Record extracts:

+ + +

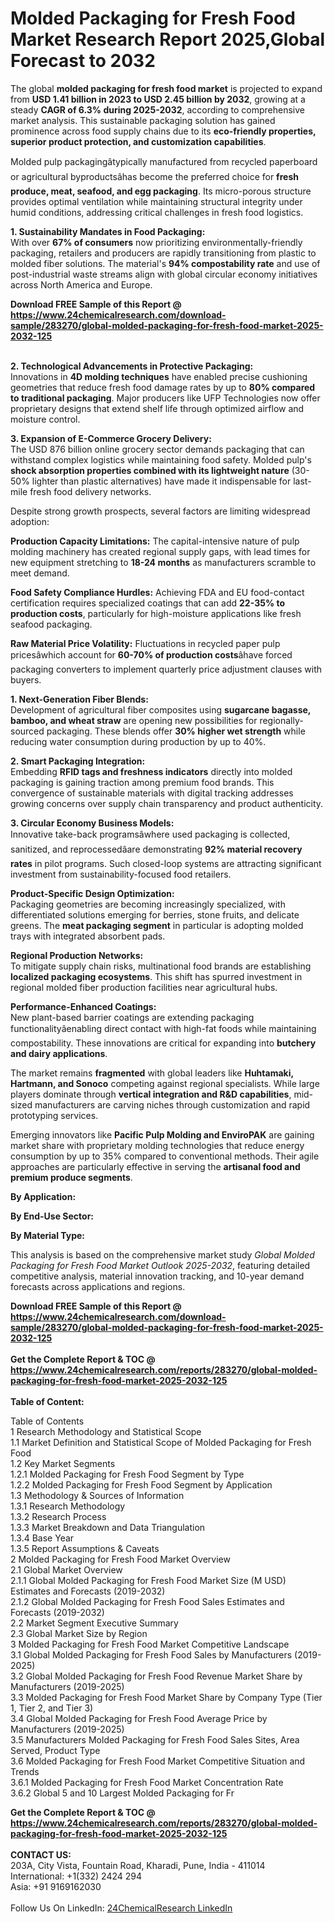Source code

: <h1>Molded Packaging for Fresh Food Market Research Report 2025,Global Forecast to 2032</h1><p>The global <strong>molded packaging for fresh food market</strong> is projected to expand from <strong>USD 1.41 billion in 2023 to USD 2.45 billion by 2032</strong>, growing at a steady <strong>CAGR of 6.3% during 2025-2032</strong>, according to comprehensive market analysis. This sustainable packaging solution has gained prominence across food supply chains due to its <strong>eco-friendly properties, superior product protection, and customization capabilities</strong>.</p><p>Molded pulp packagingâtypically manufactured from recycled paperboard or agricultural byproductsâhas become the preferred choice for <strong>fresh produce, meat, seafood, and egg packaging</strong>. Its micro-porous structure provides optimal ventilation while maintaining structural integrity under humid conditions, addressing critical challenges in fresh food logistics.</p><p><strong>1. Sustainability Mandates in Food Packaging:</strong><br>
With over <strong>67% of consumers</strong> now prioritizing environmentally-friendly packaging, retailers and producers are rapidly transitioning from plastic to molded fiber solutions. The material's <strong>94% compostability rate</strong> and use of post-industrial waste streams align with global circular economy initiatives across North America and Europe.</p><div><b>Download FREE Sample of this Report @ 
            <a href="https://www.24chemicalresearch.com/download-sample/283270/global-molded-packaging-for-fresh-food-market-2025-2032-125">
            https://www.24chemicalresearch.com/download-sample/283270/global-molded-packaging-for-fresh-food-market-2025-2032-125</a></b></div><br><p><strong>2. Technological Advancements in Protective Packaging:</strong><br>
Innovations in <strong>4D molding techniques</strong> have enabled precise cushioning geometries that reduce fresh food damage rates by up to <strong>80% compared to traditional packaging</strong>. Major producers like UFP Technologies now offer proprietary designs that extend shelf life through optimized airflow and moisture control.</p><p><strong>3. Expansion of E-Commerce Grocery Delivery:</strong><br>
The USD 876 billion online grocery sector demands packaging that can withstand complex logistics while maintaining food safety. Molded pulp's <strong>shock absorption properties combined with its lightweight nature</strong> (30-50% lighter than plastic alternatives) have made it indispensable for last-mile fresh food delivery networks.</p><p>Despite strong growth prospects, several factors are limiting widespread adoption:</p><p><strong>Production Capacity Limitations:</strong> The capital-intensive nature of pulp molding machinery has created regional supply gaps, with lead times for new equipment stretching to <strong>18-24 months</strong> as manufacturers scramble to meet demand.</p><p><strong>Food Safety Compliance Hurdles:</strong> Achieving FDA and EU food-contact certification requires specialized coatings that can add <strong>22-35% to production costs</strong>, particularly for high-moisture applications like fresh seafood packaging.</p><p><strong>Raw Material Price Volatility:</strong> Fluctuations in recycled paper pulp pricesâwhich account for <strong>60-70% of production costs</strong>âhave forced packaging converters to implement quarterly price adjustment clauses with buyers.</p><p><strong>1. Next-Generation Fiber Blends:</strong><br>
Development of agricultural fiber composites using <strong>sugarcane bagasse, bamboo, and wheat straw</strong> are opening new possibilities for regionally-sourced packaging. These blends offer <strong>30% higher wet strength</strong> while reducing water consumption during production by up to 40%.</p><p><strong>2. Smart Packaging Integration:</strong><br>
Embedding <strong>RFID tags and freshness indicators</strong> directly into molded packaging is gaining traction among premium food brands. This convergence of sustainable materials with digital tracking addresses growing concerns over supply chain transparency and product authenticity.</p><p><strong>3. Circular Economy Business Models:</strong><br>
Innovative take-back programsâwhere used packaging is collected, sanitized, and reprocessedâare demonstrating <strong>92% material recovery rates</strong> in pilot programs. Such closed-loop systems are attracting significant investment from sustainability-focused food retailers.</p><p><strong>Product-Specific Design Optimization:</strong><br>
    Packaging geometries are becoming increasingly specialized, with differentiated solutions emerging for berries, stone fruits, and delicate greens. The <strong>meat packaging segment</strong> in particular is adopting molded trays with integrated absorbent pads.</p><p><strong>Regional Production Networks:</strong><br>
    To mitigate supply chain risks, multinational food brands are establishing <strong>localized packaging ecosystems</strong>. This shift has spurred investment in regional molded fiber production facilities near agricultural hubs.</p><p><strong>Performance-Enhanced Coatings:</strong><br>
    New plant-based barrier coatings are extending packaging functionalityâenabling direct contact with high-fat foods while maintaining compostability. These innovations are critical for expanding into <strong>butchery and dairy applications</strong>.</p><p>The market remains <strong>fragmented</strong> with global leaders like <strong>Huhtamaki, Hartmann, and Sonoco</strong> competing against regional specialists. While large players dominate through <strong>vertical integration and R&amp;D capabilities</strong>, mid-sized manufacturers are carving niches through customization and rapid prototyping services.</p><p>Emerging innovators like <strong>Pacific Pulp Molding and EnviroPAK</strong> are gaining market share with proprietary molding technologies that reduce energy consumption by up to 35% compared to conventional methods. Their agile approaches are particularly effective in serving the <strong>artisanal food and premium produce segments</strong>.</p><p><strong>By Application:</strong></p><p><strong>By End-Use Sector:</strong></p><p><strong>By Material Type:</strong></p><p>This analysis is based on the comprehensive market study <em>Global Molded Packaging for Fresh Food Market Outlook 2025-2032</em>, featuring detailed competitive analysis, material innovation tracking, and 10-year demand forecasts across applications and regions.</p><div><b>Download FREE Sample of this Report @ 
            <a href="https://www.24chemicalresearch.com/download-sample/283270/global-molded-packaging-for-fresh-food-market-2025-2032-125">
            https://www.24chemicalresearch.com/download-sample/283270/global-molded-packaging-for-fresh-food-market-2025-2032-125</a></b></div><br><div><b>Get the Complete Report & TOC @ 
            <a href="https://www.24chemicalresearch.com/reports/283270/global-molded-packaging-for-fresh-food-market-2025-2032-125">
            https://www.24chemicalresearch.com/reports/283270/global-molded-packaging-for-fresh-food-market-2025-2032-125</a></b></div><br>
            <b>Table of Content:</b><p>Table of Contents<br />
1 Research Methodology and Statistical Scope<br />
1.1 Market Definition and Statistical Scope of Molded Packaging for Fresh Food<br />
1.2 Key Market Segments<br />
1.2.1 Molded Packaging for Fresh Food Segment by Type<br />
1.2.2 Molded Packaging for Fresh Food Segment by Application<br />
1.3 Methodology & Sources of Information<br />
1.3.1 Research Methodology<br />
1.3.2 Research Process<br />
1.3.3 Market Breakdown and Data Triangulation<br />
1.3.4 Base Year<br />
1.3.5 Report Assumptions & Caveats<br />
2 Molded Packaging for Fresh Food Market Overview<br />
2.1 Global Market Overview<br />
2.1.1 Global Molded Packaging for Fresh Food Market Size (M USD) Estimates and Forecasts (2019-2032)<br />
2.1.2 Global Molded Packaging for Fresh Food Sales Estimates and Forecasts (2019-2032)<br />
2.2 Market Segment Executive Summary<br />
2.3 Global Market Size by Region<br />
3 Molded Packaging for Fresh Food Market Competitive Landscape<br />
3.1 Global Molded Packaging for Fresh Food Sales by Manufacturers (2019-2025)<br />
3.2 Global Molded Packaging for Fresh Food Revenue Market Share by Manufacturers (2019-2025)<br />
3.3 Molded Packaging for Fresh Food Market Share by Company Type (Tier 1, Tier 2, and Tier 3)<br />
3.4 Global Molded Packaging for Fresh Food Average Price by Manufacturers (2019-2025)<br />
3.5 Manufacturers Molded Packaging for Fresh Food Sales Sites, Area Served, Product Type<br />
3.6 Molded Packaging for Fresh Food Market Competitive Situation and Trends<br />
3.6.1 Molded Packaging for Fresh Food Market Concentration Rate<br />
3.6.2 Global 5 and 10 Largest Molded Packaging for Fr</p><div><b>Get the Complete Report & TOC @ 
            <a href="https://www.24chemicalresearch.com/reports/283270/global-molded-packaging-for-fresh-food-market-2025-2032-125">
            https://www.24chemicalresearch.com/reports/283270/global-molded-packaging-for-fresh-food-market-2025-2032-125</a></b></div><br><b>CONTACT US:</b><br>
            203A, City Vista, Fountain Road, Kharadi, Pune, India - 411014<br>
            International: +1(332) 2424 294<br>
            Asia: +91 9169162030 <br><br>
            Follow Us On LinkedIn: <a href="https://www.linkedin.com/company/24chemicalresearch/">24ChemicalResearch LinkedIn</a>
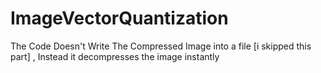# ImageVectorQuantization
The Code Doesn't Write The Compressed Image into a file [i skipped this part] , Instead it decompresses the image instantly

+ + +

Problem details:
Please copy the lines above from the line with "3.1 Global Molded" up to and including the line with "3.4 Global Molded", exactly as written and with nothing else.

Result of the task:
3.1 Global Molded Packaging for Fresh Food Sales by Manufacturers (2019-2025)<br />
3.2 Global Molded Packaging for Fresh Food Revenue Market Share by Manufacturers (2019-2025)<br />
3.3 Molded Packaging for Fresh Food Market Share by Company Type (Tier 1, Tier 2, and Tier 3)<br />
3.4 Global Molded Packaging for Fresh Food Average Price by Manufacturers (2019-2025)<br />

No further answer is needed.